Dataset entries -
☆ ☆ ☆ ☆ ☆ ☆ ☆
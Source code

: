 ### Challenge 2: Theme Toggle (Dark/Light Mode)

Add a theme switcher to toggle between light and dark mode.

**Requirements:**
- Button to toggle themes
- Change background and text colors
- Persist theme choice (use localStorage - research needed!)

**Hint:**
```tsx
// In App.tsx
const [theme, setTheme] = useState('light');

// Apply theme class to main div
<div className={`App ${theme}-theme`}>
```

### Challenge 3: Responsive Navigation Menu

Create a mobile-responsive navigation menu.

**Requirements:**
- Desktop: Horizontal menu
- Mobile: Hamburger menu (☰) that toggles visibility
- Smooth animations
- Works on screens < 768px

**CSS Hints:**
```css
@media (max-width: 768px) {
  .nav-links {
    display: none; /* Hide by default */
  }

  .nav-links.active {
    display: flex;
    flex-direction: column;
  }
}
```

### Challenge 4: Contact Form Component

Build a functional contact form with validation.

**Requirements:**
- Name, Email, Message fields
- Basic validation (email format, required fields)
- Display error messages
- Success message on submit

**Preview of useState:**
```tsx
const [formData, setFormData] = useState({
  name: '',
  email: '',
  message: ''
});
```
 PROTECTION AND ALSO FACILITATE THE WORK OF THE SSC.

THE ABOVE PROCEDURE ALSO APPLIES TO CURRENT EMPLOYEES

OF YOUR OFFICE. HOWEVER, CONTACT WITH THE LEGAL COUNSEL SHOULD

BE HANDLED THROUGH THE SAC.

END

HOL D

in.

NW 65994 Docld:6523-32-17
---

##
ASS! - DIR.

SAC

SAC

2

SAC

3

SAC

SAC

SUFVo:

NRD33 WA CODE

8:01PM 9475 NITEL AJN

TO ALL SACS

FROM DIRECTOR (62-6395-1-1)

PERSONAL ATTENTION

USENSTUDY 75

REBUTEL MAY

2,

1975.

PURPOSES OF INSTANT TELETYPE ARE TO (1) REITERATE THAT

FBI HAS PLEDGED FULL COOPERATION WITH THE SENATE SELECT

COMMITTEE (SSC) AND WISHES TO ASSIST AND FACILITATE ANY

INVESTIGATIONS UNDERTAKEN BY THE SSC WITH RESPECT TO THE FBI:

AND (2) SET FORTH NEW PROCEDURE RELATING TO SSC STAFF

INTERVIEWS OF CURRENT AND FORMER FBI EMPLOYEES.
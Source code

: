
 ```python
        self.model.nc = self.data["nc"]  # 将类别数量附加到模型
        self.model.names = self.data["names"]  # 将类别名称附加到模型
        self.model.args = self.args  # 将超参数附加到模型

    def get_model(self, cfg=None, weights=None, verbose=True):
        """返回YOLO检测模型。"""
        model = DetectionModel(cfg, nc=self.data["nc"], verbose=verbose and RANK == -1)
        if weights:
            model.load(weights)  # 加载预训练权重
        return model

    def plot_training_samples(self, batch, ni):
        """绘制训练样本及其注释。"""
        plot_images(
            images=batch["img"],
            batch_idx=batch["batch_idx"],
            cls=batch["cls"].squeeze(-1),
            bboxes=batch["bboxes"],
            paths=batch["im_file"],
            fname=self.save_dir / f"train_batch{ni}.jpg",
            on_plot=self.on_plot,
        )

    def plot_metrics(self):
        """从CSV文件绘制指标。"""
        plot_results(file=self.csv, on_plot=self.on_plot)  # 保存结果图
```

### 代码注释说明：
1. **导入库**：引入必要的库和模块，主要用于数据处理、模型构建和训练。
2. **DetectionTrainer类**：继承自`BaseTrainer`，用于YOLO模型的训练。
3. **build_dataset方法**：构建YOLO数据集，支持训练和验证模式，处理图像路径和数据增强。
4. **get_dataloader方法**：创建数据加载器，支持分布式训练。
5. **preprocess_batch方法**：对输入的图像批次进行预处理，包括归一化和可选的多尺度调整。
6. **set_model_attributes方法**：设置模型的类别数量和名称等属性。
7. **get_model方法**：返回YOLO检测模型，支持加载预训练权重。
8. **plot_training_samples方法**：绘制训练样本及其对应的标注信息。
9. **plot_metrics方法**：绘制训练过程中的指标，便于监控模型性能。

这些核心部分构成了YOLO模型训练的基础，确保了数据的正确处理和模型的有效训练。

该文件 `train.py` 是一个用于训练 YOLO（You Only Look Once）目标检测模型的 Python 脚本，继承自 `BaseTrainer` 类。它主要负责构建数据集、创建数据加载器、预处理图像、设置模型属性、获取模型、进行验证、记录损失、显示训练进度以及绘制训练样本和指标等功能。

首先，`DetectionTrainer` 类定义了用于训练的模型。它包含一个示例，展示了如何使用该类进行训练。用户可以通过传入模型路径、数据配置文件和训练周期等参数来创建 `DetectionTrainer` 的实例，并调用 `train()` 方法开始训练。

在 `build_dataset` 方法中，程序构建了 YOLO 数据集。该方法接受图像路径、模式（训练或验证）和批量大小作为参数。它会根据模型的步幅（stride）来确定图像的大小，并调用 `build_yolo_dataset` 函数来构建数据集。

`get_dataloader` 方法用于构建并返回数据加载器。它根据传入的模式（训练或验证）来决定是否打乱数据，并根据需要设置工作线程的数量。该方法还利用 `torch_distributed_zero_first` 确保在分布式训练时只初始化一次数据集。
☆ ☆ ☆ ☆ ☆ ☆ ☆
Work to complete -
Which lines of the data contain the string "Challenge"? Copy each one.

Result of the task -
: ### Challenge 2: Theme Toggle (Dark/Light Mode)
### Challenge 3: Responsive Navigation Menu
### Challenge 4: Contact Form Component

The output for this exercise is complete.